[What you have to do]
Only lines containing the string "emulator" belong in the answer; find them in the records and copy them.

#### Data for processing

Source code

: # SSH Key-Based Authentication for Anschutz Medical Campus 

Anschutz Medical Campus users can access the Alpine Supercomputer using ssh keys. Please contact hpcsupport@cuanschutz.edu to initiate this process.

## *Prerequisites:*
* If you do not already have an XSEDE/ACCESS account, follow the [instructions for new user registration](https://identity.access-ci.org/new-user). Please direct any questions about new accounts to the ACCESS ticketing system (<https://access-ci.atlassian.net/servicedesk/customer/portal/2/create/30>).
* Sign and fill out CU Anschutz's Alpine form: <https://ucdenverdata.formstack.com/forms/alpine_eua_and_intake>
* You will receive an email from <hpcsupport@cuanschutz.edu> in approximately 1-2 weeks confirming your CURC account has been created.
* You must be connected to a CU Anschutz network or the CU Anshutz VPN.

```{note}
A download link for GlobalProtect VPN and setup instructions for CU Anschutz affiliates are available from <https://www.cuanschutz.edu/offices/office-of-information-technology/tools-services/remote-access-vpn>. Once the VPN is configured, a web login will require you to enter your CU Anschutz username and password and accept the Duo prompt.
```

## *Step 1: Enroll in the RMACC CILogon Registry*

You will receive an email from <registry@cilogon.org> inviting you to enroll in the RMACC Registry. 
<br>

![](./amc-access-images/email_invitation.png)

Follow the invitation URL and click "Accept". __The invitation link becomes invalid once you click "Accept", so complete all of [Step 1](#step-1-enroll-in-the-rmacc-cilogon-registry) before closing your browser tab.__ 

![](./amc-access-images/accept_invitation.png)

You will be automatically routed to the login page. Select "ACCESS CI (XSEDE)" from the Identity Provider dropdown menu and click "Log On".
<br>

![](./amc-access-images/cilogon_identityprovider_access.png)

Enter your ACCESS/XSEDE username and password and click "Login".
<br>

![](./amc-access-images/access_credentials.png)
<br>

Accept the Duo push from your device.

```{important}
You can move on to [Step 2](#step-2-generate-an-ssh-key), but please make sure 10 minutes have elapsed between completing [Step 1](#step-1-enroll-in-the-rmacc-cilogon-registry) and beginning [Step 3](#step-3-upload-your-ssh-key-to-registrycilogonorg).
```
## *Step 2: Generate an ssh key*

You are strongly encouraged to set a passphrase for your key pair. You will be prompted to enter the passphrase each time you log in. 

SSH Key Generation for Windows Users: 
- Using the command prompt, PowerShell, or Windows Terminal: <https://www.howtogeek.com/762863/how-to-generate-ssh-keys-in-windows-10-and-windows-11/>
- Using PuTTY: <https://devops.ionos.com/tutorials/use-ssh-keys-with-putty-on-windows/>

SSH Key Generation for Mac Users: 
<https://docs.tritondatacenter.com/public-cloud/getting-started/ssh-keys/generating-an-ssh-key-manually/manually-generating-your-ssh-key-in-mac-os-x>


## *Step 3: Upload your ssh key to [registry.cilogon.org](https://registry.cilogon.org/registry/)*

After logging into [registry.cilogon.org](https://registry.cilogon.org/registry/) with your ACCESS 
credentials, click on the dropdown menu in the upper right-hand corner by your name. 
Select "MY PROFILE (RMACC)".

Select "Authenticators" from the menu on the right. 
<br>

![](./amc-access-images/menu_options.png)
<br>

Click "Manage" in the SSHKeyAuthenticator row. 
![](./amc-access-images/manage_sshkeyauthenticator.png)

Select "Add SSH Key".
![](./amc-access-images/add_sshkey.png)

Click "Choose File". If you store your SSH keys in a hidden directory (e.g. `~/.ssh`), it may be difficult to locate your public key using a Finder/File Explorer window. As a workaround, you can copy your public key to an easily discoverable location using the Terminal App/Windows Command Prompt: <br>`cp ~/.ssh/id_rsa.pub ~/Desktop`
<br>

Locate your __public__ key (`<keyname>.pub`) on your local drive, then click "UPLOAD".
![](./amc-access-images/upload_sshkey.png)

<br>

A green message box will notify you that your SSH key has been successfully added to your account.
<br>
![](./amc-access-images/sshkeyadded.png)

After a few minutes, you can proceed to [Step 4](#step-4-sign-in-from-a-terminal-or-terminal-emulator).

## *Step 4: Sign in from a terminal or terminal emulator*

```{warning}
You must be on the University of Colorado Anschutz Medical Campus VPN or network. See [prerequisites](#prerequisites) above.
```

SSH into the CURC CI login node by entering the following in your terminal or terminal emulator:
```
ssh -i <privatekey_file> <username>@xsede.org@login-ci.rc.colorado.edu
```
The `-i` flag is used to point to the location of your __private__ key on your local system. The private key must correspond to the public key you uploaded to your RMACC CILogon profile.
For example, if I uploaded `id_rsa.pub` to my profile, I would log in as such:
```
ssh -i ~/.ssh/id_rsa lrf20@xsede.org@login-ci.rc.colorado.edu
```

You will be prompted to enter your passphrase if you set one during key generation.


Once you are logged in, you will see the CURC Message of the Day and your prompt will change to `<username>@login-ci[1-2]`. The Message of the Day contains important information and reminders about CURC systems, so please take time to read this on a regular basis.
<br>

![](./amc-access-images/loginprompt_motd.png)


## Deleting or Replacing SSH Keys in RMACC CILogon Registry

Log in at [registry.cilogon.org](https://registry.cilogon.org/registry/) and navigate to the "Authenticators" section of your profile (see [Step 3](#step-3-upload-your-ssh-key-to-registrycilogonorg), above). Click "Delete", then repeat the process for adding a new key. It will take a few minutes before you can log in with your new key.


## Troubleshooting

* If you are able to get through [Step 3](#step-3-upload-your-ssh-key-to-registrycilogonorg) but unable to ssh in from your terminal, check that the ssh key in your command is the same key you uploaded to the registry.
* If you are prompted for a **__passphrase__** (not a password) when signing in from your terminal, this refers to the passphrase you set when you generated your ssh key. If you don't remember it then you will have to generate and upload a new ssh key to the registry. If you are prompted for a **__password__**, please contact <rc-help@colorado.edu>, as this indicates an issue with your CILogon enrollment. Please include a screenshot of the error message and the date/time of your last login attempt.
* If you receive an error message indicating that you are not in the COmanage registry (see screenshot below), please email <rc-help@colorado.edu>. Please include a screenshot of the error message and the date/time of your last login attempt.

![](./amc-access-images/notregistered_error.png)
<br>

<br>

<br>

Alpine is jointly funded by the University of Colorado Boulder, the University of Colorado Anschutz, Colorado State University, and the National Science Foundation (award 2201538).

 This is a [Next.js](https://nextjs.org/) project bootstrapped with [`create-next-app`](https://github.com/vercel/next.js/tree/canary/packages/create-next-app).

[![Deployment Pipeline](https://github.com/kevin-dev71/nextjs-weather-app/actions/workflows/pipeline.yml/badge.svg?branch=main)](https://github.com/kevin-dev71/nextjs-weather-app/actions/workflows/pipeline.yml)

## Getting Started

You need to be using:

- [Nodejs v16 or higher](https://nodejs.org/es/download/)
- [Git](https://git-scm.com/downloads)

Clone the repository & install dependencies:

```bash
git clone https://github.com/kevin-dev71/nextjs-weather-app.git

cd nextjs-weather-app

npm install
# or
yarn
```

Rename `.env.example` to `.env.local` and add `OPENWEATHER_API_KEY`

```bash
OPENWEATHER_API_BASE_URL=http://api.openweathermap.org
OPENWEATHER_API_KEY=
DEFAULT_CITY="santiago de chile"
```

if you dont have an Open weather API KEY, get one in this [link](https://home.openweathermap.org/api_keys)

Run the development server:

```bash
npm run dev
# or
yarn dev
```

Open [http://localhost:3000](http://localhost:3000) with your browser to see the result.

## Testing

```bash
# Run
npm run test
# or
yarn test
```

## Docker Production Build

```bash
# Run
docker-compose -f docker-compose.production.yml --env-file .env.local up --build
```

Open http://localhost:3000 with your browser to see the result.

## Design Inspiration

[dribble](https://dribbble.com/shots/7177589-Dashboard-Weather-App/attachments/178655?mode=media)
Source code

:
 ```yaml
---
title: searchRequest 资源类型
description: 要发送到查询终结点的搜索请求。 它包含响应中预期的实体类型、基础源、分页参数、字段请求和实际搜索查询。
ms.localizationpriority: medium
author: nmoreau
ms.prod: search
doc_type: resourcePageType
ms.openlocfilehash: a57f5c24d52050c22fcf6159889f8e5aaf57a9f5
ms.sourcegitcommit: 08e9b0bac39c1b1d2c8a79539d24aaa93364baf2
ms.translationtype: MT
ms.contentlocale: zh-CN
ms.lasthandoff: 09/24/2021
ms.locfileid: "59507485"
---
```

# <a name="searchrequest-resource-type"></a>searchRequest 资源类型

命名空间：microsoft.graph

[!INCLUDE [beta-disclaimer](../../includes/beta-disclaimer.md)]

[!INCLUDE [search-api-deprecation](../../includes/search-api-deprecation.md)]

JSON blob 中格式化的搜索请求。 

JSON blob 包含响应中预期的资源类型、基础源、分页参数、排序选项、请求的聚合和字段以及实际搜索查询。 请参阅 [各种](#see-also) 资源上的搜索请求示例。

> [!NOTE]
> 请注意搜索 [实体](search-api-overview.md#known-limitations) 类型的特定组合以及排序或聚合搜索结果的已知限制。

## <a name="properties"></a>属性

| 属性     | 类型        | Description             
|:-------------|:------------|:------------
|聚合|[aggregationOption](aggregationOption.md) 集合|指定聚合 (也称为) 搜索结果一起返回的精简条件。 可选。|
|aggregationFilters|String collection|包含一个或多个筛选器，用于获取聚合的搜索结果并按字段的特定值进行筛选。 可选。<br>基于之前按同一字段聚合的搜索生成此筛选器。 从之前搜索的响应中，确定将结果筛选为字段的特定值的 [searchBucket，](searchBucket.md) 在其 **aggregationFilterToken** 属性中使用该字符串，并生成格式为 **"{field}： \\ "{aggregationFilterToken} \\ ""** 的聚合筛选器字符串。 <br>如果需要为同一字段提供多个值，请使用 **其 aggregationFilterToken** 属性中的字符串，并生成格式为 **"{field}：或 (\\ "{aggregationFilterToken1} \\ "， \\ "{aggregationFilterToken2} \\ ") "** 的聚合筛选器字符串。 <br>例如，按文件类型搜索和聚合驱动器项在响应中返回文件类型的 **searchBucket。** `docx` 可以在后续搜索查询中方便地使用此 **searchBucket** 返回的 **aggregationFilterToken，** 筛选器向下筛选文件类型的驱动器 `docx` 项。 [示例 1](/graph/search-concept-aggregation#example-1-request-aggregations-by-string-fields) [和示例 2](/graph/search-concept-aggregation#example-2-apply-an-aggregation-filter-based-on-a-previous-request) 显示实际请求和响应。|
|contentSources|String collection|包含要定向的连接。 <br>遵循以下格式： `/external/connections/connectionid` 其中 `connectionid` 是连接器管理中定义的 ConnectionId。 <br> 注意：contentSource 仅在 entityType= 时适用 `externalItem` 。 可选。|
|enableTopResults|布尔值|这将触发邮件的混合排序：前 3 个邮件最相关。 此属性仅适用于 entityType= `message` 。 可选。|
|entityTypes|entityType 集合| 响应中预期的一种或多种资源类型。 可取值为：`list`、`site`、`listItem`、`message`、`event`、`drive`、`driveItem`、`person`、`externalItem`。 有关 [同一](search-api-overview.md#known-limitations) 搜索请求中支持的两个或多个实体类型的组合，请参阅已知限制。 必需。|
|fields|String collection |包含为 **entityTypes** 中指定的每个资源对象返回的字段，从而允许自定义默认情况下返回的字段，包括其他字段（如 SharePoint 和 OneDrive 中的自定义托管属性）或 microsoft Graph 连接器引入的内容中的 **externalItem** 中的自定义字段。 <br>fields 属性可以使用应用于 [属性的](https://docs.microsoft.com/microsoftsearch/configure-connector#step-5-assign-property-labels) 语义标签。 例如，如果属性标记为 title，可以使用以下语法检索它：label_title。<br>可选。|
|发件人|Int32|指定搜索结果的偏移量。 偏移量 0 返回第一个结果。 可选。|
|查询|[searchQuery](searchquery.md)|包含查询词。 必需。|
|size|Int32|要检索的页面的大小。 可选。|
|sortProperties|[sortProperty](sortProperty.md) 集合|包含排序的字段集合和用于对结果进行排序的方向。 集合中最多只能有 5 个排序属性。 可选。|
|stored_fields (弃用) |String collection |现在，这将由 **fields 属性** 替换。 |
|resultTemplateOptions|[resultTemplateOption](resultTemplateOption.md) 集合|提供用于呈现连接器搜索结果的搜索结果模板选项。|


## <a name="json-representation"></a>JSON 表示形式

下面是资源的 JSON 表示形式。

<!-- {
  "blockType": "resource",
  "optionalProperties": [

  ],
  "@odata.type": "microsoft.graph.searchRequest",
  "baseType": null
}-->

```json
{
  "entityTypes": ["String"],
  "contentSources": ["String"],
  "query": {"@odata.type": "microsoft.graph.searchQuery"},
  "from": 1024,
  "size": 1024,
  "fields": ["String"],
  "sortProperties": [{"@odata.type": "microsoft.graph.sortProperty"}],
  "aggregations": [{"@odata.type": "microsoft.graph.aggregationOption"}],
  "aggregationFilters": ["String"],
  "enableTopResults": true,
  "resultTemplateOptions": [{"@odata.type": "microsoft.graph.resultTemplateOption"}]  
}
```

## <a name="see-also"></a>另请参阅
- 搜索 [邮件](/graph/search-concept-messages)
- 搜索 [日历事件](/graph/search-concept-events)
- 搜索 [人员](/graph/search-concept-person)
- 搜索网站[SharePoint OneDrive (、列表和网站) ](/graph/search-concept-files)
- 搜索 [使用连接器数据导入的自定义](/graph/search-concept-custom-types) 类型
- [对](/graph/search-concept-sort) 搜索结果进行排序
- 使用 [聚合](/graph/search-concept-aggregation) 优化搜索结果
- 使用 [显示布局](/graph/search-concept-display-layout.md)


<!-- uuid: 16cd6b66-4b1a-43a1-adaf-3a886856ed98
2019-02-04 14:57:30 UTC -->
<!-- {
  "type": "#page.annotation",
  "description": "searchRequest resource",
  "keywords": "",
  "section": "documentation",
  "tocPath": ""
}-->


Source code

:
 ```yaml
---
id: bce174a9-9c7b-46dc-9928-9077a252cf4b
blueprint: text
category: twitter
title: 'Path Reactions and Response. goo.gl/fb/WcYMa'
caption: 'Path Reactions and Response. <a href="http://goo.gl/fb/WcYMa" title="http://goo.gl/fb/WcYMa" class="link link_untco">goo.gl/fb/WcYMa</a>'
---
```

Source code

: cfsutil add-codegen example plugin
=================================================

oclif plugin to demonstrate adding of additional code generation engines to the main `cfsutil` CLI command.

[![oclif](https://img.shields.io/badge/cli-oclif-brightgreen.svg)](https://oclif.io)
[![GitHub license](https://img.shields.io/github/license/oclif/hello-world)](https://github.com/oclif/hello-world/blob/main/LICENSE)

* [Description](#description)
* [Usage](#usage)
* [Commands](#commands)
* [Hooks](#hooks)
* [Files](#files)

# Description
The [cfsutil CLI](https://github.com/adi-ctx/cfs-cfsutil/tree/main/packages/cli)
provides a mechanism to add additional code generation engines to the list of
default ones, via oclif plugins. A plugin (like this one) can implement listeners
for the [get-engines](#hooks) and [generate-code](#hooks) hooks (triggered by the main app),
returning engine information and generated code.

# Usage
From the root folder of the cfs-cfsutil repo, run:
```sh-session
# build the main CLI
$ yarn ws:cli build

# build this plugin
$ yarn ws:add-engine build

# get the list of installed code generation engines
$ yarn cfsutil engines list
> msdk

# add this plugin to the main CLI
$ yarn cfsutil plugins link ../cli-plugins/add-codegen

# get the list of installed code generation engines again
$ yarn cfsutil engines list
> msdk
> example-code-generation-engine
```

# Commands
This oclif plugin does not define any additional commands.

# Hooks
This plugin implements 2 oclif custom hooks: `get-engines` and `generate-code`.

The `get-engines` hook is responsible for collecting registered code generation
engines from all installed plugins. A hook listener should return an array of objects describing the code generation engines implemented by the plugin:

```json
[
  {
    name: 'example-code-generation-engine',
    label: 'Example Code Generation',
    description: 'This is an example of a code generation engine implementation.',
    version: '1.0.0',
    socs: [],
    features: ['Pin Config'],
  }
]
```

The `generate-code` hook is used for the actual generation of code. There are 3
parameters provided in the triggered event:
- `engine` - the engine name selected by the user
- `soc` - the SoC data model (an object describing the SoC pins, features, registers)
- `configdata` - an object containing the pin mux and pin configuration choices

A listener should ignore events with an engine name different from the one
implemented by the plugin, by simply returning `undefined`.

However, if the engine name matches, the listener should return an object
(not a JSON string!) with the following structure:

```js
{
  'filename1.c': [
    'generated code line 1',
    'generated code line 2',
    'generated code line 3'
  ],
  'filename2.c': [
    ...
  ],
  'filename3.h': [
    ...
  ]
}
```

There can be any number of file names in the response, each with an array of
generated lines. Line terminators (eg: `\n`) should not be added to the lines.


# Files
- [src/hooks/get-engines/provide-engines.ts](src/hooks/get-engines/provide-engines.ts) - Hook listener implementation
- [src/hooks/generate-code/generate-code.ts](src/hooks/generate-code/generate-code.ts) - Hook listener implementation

########

[Your response]
After a few minutes, you can proceed to [Step 4](#step-4-sign-in-from-a-terminal-or-terminal-emulator).
## *Step 4: Sign in from a terminal or terminal emulator*
SSH into the CURC CI login node by entering the following in your terminal or terminal emulator:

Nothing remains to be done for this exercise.